7 Things to Know About Same Sex Relationships According to California Law.

  1. Legal Equality in California: In California, whether a couple is formally married or in a registered domestic partnership, the divorce laws apply equally. The breakup of a registered domestic partnership is treated the same as a divorce, and community property laws apply. This means that the division of assets and retirement plans is similar to a heterosexual couple going through a divorce.  However, there may be exceptions when it comes to federal income tax on asset transfers and federally funded retirement plans, as the federal government does not recognize registered domestic partners as being married.
  2. Federal Recognition and Retirement Plans: For couples with federally funded retirement plans, such as those in the military or federal government employees, the division of community interest in these plans can be different. The federal government recognizes marriages, but not registered domestic partnerships. Therefore, if a registered domestic partner seeks to divide a federally funded retirement plan, it may require additional steps and considerations to ensure a fair distribution.
  3. Tax Consequences and Retirement Plans: Another aspect to consider are the tax consequences of dividing retirement plans. In cases where registered domestic partners are dividing their retirement plans under community property laws, the tax implications may be different when compared to married couples. The federal government treats the retirement distributions differently, which could result in the distributions being taxable as to the employee spouse, which could potentially include early distribution penalties. Adjustments should be made to reflect these tax consequences,. Seeking guidance from experts in dividing retirement plans for registered domestic partners is crucial to navigate these complexities.

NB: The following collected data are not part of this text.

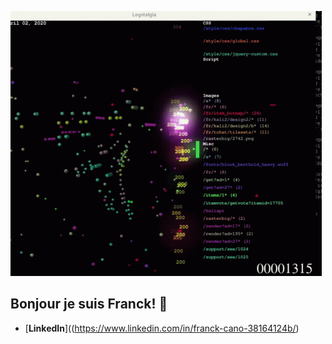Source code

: ![gif](code.gif)
## Bonjour je suis Franck! 👋

- [**LinkedIn**]((https://www.linkedin.com/in/franck-cano-38164124b/)

    
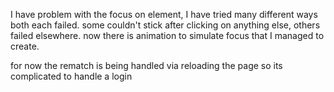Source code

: I have problem with the focus on element, I have tried many different ways both each failed.
some couldn't stick after clicking on anything else, others failed elsewhere.
now there is animation to simulate focus that I managed to create.

for now the rematch is being handled via reloading the page so its complicated to handle a login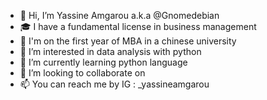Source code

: - 👋 Hi, I’m Yassine Amgarou a.k.a @Gnomedebian
- 🎓 I have a fundamental license in business management
- 🏫 I'm on the first year of MBA in a chinese university
- 👀 I’m interested in data analysis with python
- 🌱 I’m currently learning python language
- 💞️ I’m looking to collaborate on 
- 📫 You can reach me by IG : _yassineamgarou
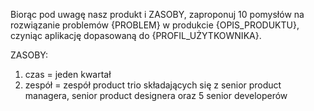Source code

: Biorąc pod uwagę nasz produkt i ZASOBY, zaproponuj 10 pomysłów na rozwiązanie problemów {PROBLEM} w produkcie {OPIS_PRODUKTU}, czyniąc aplikację dopasowaną do {PROFIL_UŻYTKOWNIKA}.

ZASOBY:
1. czas = jeden kwartał
2. zespół = zespół product trio składających się z senior product managera, senior product designera oraz 5 senior developerów
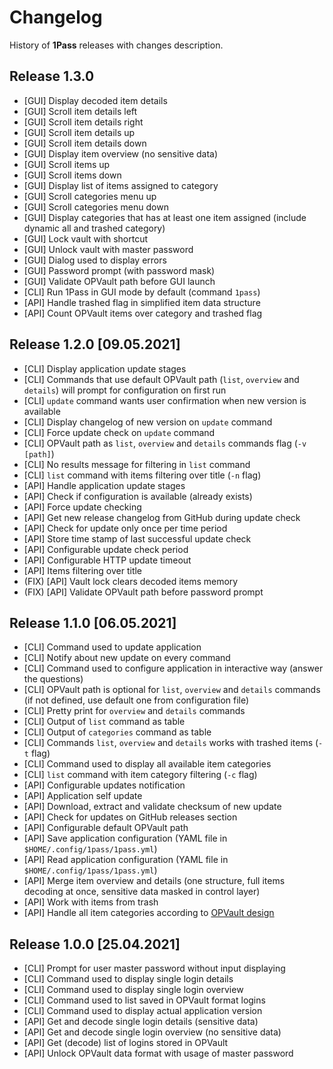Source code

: # Changelog

History of **1Pass** releases with changes description.

## Release 1.3.0

- [GUI] Display decoded item details
- [GUI] Scroll item details left
- [GUI] Scroll item details right
- [GUI] Scroll item details up
- [GUI] Scroll item details down
- [GUI] Display item overview (no sensitive data)
- [GUI] Scroll items up
- [GUI] Scroll items down
- [GUI] Display list of items assigned to category
- [GUI] Scroll categories menu up
- [GUI] Scroll categories menu down
- [GUI] Display categories that has at least one item assigned (include dynamic all and trashed category)
- [GUI] Lock vault with shortcut
- [GUI] Unlock vault with master password
- [GUI] Dialog used to display errors
- [GUI] Password prompt (with password mask)
- [GUI] Validate OPVault path before GUI launch
- [CLI] Run 1Pass in GUI mode by default (command `1pass`)
- [API] Handle trashed flag in simplified item data structure
- [API] Count OPVault items over category and trashed flag

## Release 1.2.0 [09.05.2021]

- [CLI] Display application update stages
- [CLI] Commands that use default OPVault path (`list`, `overview` and `details`) will prompt for configuration on first run
- [CLI] `update` command wants user confirmation when new version is available
- [CLI] Display changelog of new version on `update` command
- [CLI] Force update check on `update` command
- [CLI] OPVault path as `list`, `overview` and `details` commands flag (`-v [path]`)
- [CLI] No results message for filtering in `list` command
- [CLI] `list` command with items filtering over title (`-n` flag)
- [API] Handle application update stages
- [API] Check if configuration is available (already exists)
- [API] Force update checking
- [API] Get new release changelog from GitHub during update check
- [API] Check for update only once per time period
- [API] Store time stamp of last successful update check
- [API] Configurable update check period
- [API] Configurable HTTP update timeout
- [API] Items filtering over title
- (FIX) [API] Vault lock clears decoded items memory
- (FIX) [API] Validate OPVault path before password prompt

## Release 1.1.0 [06.05.2021]

- [CLI] Command used to update application
- [CLI] Notify about new update on every command
- [CLI] Command used to configure application in interactive way (answer the questions)
- [CLI] OPVault path is optional for `list`, `overview` and `details` commands (if not defined, use default one from configuration file)
- [CLI] Pretty print for `overview` and `details` commands
- [CLI] Output of `list` command as table
- [CLI] Output of `categories` command as table
- [CLI] Commands `list`, `overview` and `details` works with trashed items (`-t` flag)
- [CLI] Command used to display all available item categories
- [CLI] `list` command with item category filtering (`-c` flag)
- [API] Configurable updates notification
- [API] Application self update
- [API] Download, extract and validate checksum of new update
- [API] Check for updates on GitHub releases section
- [API] Configurable default OPVault path
- [API] Save application configuration (YAML file in `$HOME/.config/1pass/1pass.yml`)
- [API] Read application configuration (YAML file in `$HOME/.config/1pass/1pass.yml`)
- [API] Merge item overview and details (one structure, full items decoding at once, sensitive data masked in control layer)
- [API] Work with items from trash
- [API] Handle all item categories according to [OPVault design](https://support.1password.com/opvault-design/)

## Release 1.0.0 [25.04.2021]

- [CLI] Prompt for user master password without input displaying
- [CLI] Command used to display single login details
- [CLI] Command used to display single login overview
- [CLI] Command used to list saved in OPVault format logins
- [CLI] Command used to display actual application version
- [API] Get and decode single login details (sensitive data)
- [API] Get and decode single login overview (no sensitive data)
- [API] Get (decode) list of logins stored in OPVault
- [API] Unlock OPVault data format with usage of master password
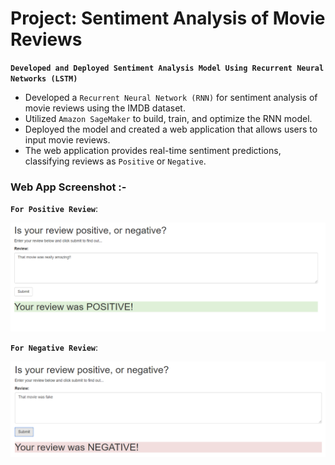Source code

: # Project: Sentiment Analysis of Movie Reviews
**`Developed and Deployed Sentiment Analysis Model Using Recurrent Neural Networks (LSTM)`**
* Developed a `Recurrent Neural Network (RNN)` for sentiment analysis of movie reviews using the IMDB dataset.
* Utilized `Amazon SageMaker` to build, train, and optimize the RNN model.
* Deployed the model and created a web application that allows users to input movie reviews.
* The web application provides real-time sentiment predictions, classifying reviews as `Positive` or `Negative`.

### Web App Screenshot :-

**`For Positive Review`**:

![Positive Review](/web-app-positive-review.png)

**`For Negative Review`**:

![Negative Review](/web-app-negative-review.png)
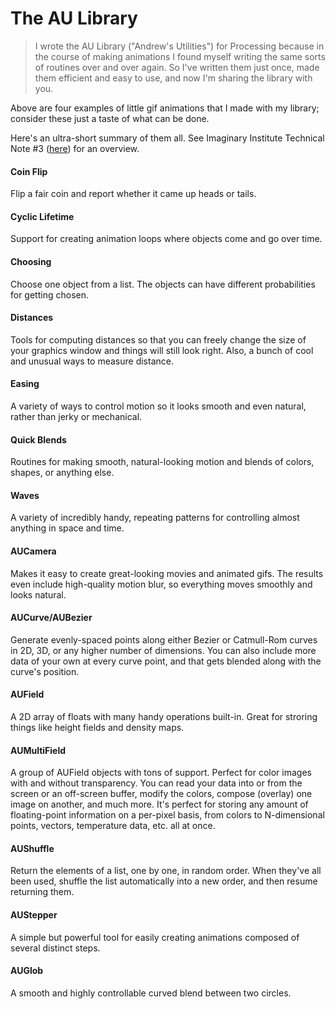 # The AU Library

> I wrote the AU Library ("Andrew's Utilities") for Processing because in the course of making animations I found myself writing the same sorts of routines over and over again. So I've written them just once, made them efficient and easy to use, and now I'm sharing the library with you.

Above are four examples of little gif animations that I made with my library; consider these just a taste of what can be done.

Here's an ultra-short summary of them all. See Imaginary Institute Technical Note #3 ([here](https://imaginary-institute.com/resources/TechNote03/TechNote03.html)) for an overview.
#### Coin Flip
Flip a fair coin and report whether it came up heads or tails.
#### Cyclic Lifetime
Support for creating animation loops where objects come and go over time.
#### Choosing
Choose one object from a list. The objects can have different probabilities for getting chosen.
#### Distances
Tools for computing distances so that you can freely change the size of your graphics window and things will still look right. Also, a bunch of cool and unusual ways to measure distance.
#### Easing
A variety of ways to control motion so it looks smooth and even natural, rather than jerky or mechanical.
#### Quick Blends
Routines for making smooth, natural-looking motion and blends of colors, shapes, or anything else.
#### Waves
A variety of incredibly handy, repeating patterns for controlling almost anything in space and time.
#### AUCamera
Makes it easy to create great-looking movies and animated gifs. The results even include high-quality motion blur, so everything moves smoothly and looks natural.
#### AUCurve/AUBezier
Generate evenly-spaced points along either Bezier or Catmull-Rom curves in 2D, 3D, or any higher number of dimensions. You can also include more data of your own at every curve point, and that gets blended along with the curve's position.
#### AUField
A 2D array of floats with many handy operations built-in. Great for stroring things like height fields and density maps.
#### AUMultiField
A group of AUField objects with tons of support. Perfect for color images with and without transparency. You can read your data into or from the screen or an off-screen buffer, modify the colors, compose (overlay) one image on another, and much more. It's perfect for storing any amount of floating-point information on a per-pixel basis, from colors to N-dimensional points, vectors, temperature data, etc. all at once.
#### AUShuffle
Return the elements of a list, one by one, in random order. When they've all been used, shuffle the list automatically into a new order, and then resume returning them.
#### AUStepper
A simple but powerful tool for easily creating animations composed of several distinct steps.
#### AUGlob
A smooth and highly controllable curved blend between two circles.
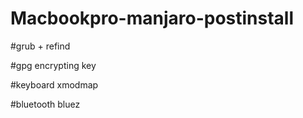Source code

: Macbookpro-manjaro-postinstall
==============================

#grub + refind

#gpg encrypting key

#keyboard
xmodmap

#bluetooth
bluez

  4. Unmarried Same-Sex Couples: For same-sex couples who are not married or registered as domestic partners, allocating assets and income can be even more challenging. When a couple co-owns property, have children together, but never married or registered, the allocation of assets becomes complex. Child custody, child support, and timeshare arrangements can be resolved similarly to married couples. However, dividing interests in real property and spousal support require more creativity in finding equitable resolutions.
  5. Creative Solutions using Collaborative Divorce and Mediation: Due to the limitations of the court system in addressing the specific needs of same-sex couples, collaborative divorce or mediation is often recommended. These alternative approaches allow couples to work together, with the assistance of legal professionals, to find mutually beneficial solutions regarding finances, asset division, and support. Collaborative models offer more flexibility to address the unique circumstances of same-sex relationships.
  6. Registering as a Domestic Partner: In California, there is no need for married couples to register as domestic partners. Since the 2015 Obergefell v. Hodges case established marriage equality nationwide, being married provides the same legal rights and protections. Additionally, heterosexual couples are not eligible to register as domestic partners, except for couples over the age of 65.
  7. Dissolving Multiple Registrations: A unique situation arises for couples who have registered as domestic partners in multiple locations before the recognition of same-sex marriage. It is important to dissolve the registered domestic partnership in each registration location to avoid legal complications. Even if the couple is divorced in one state, they need to address the dissolution of other registrations to ensure a clean legal history.


While significant progress has been made in ensuring legal equality, specific challenges and nuances still exist. Seeking the advice of legal professionals experienced in dealing with same-sex relationship complexities is crucial to ensure a fair and successful resolution.